Individual level of description
To account for the individual level of description of the mechanical parameters, 11 indicators were selected: (a) the mean of force applied by the rower to the pin of oarlock in the direction of the longitudinal axis of the boat (N), (b) the standard deviation of the force’s values (N), (c) the linear momentum of the force produced (kg.m.s-1), (d) the peak force (N), (e) the peak force’s timing in percentage of cycle (%), (f) the range of motion of the rowers (°), (g) the catch angle (°), (h) the mean of the angle of oar velocity (°.s-1), and (i) the mean of the standard deviation of the values of the oar’s angle of velocity (°.s-1). Individual parameters were selected from the literature of performance analysis in rowing (Kleshnev, 2011).
Interpersonal level of description
To analyze the mechanical parameters at an interpersonal level of description, seven indicators were retained, which all accounted for a degree of synchrony of the oars strokes: (a) the mean of the angle’s continuous relative phase (°), (b) the mean of the standard deviation of the angle’s continuous relative phase, (c) the gap between the timing of either catch angles (%), (d) the mean of the gap between each individual peak force level (N), and (e) the gap between the timing of each individual peak force (% of the cycle). These parameters were selected to account for the level of synchrony between the angles of the rowers (Williams, 1967; Lamb, 1989; Hill, 2002) and between the exerted forces (Schneider et al., 1978; Wing and Woodburn, 1995; Baudouin and Hawkins, 2004).
Boat level of description
To account for the boat’s level of description, two indicators were selected: the mean of the boat’s velocity (m.s-1) and the mean of the boat’s acceleration (m.s-2).
Identifying the Mechanical Signatures of the Typical Modes of Experience by a Subjectivity-Based Sampling Method
To combine phenomenological and behavioral data (i.e., typical modes of experiencing the race and the mechanical signatures at various levels of description), we performed a subjectivity-based sampling procedure. The procedure involved first scrutinizing the phenomenological data (i.e., the rowers’ course-of-experience) to delineate the samples of behavioral data to be compared (i.e., various ways of experiencing the strokes give rise to various delineated sections within the race that will be further processed/compared). Such a subjectivity-based sampling method has been well developed in enactivist neuroscience (e.g., Rodriguez et al., 1999; Lutz et al., 2002; Lutz and Thompson, 2003; Froese et al., 2014a,b). To our knowledge, this has not been used in the field of human movement or sports science. The principle is to guide the observational study (e.g., brain dynamics observation, behavioral dynamics observation) using phenomenological data collected during the same task. This procedure includes the human experience as a valuable facet of the activity under study and investigates the observational (i.e., behavioral) measures that contribute to their emergence.

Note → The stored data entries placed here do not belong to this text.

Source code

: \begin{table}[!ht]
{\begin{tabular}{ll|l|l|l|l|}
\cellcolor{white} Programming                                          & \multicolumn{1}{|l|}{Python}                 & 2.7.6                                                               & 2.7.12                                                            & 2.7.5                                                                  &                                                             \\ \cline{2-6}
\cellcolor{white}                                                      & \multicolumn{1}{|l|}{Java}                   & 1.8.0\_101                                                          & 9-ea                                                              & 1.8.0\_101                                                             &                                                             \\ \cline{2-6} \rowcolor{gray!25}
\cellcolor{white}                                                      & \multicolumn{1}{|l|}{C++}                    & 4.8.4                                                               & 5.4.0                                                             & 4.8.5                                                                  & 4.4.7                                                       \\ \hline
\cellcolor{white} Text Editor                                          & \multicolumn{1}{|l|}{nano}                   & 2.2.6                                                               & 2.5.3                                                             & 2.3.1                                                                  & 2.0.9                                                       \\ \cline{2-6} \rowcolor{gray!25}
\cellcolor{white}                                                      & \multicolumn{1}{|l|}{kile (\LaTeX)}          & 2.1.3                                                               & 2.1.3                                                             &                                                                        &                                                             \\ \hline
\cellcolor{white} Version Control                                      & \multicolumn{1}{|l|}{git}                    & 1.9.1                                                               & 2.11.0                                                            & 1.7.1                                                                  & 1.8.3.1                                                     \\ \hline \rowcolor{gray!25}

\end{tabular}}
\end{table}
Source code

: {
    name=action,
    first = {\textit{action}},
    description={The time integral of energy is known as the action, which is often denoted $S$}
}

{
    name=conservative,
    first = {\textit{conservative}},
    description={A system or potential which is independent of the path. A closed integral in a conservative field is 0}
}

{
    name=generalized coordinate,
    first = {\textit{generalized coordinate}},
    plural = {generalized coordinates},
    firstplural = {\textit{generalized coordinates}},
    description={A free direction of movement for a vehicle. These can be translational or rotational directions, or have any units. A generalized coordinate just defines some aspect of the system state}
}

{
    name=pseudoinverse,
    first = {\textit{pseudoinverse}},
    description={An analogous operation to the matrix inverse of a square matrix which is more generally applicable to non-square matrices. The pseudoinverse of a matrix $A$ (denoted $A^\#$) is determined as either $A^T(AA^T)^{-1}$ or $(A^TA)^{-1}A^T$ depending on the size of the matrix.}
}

To utilize this method, the time code of each typical mode of experience was recorded (i.e., starting/ending point of the given mode) to identify all intervals falling under the same typical mode of experience, subsequently, we aggregated them in a corresponding sample. Various samples of mechanical data were built from this procedure (i.e., respecting the time codes of the typical modes of experience), each of them thus reflecting different ways of experiencing the joint action. Each instant of the joint action (i.e., each cycle) was further characterized in terms of the similarity of the individual experiences of the rowers, using the three individual modes of effectiveness experiences captured during the thematic analysis of each participant’s activity. From the collective level of description of the lived experiences, we delineated four collective phenomenological categories (i.e., four samples) in our overall data set. Each of these categories comprised mechanical indicators measured for each cycle under consideration, resulting in multiple quantitative time series.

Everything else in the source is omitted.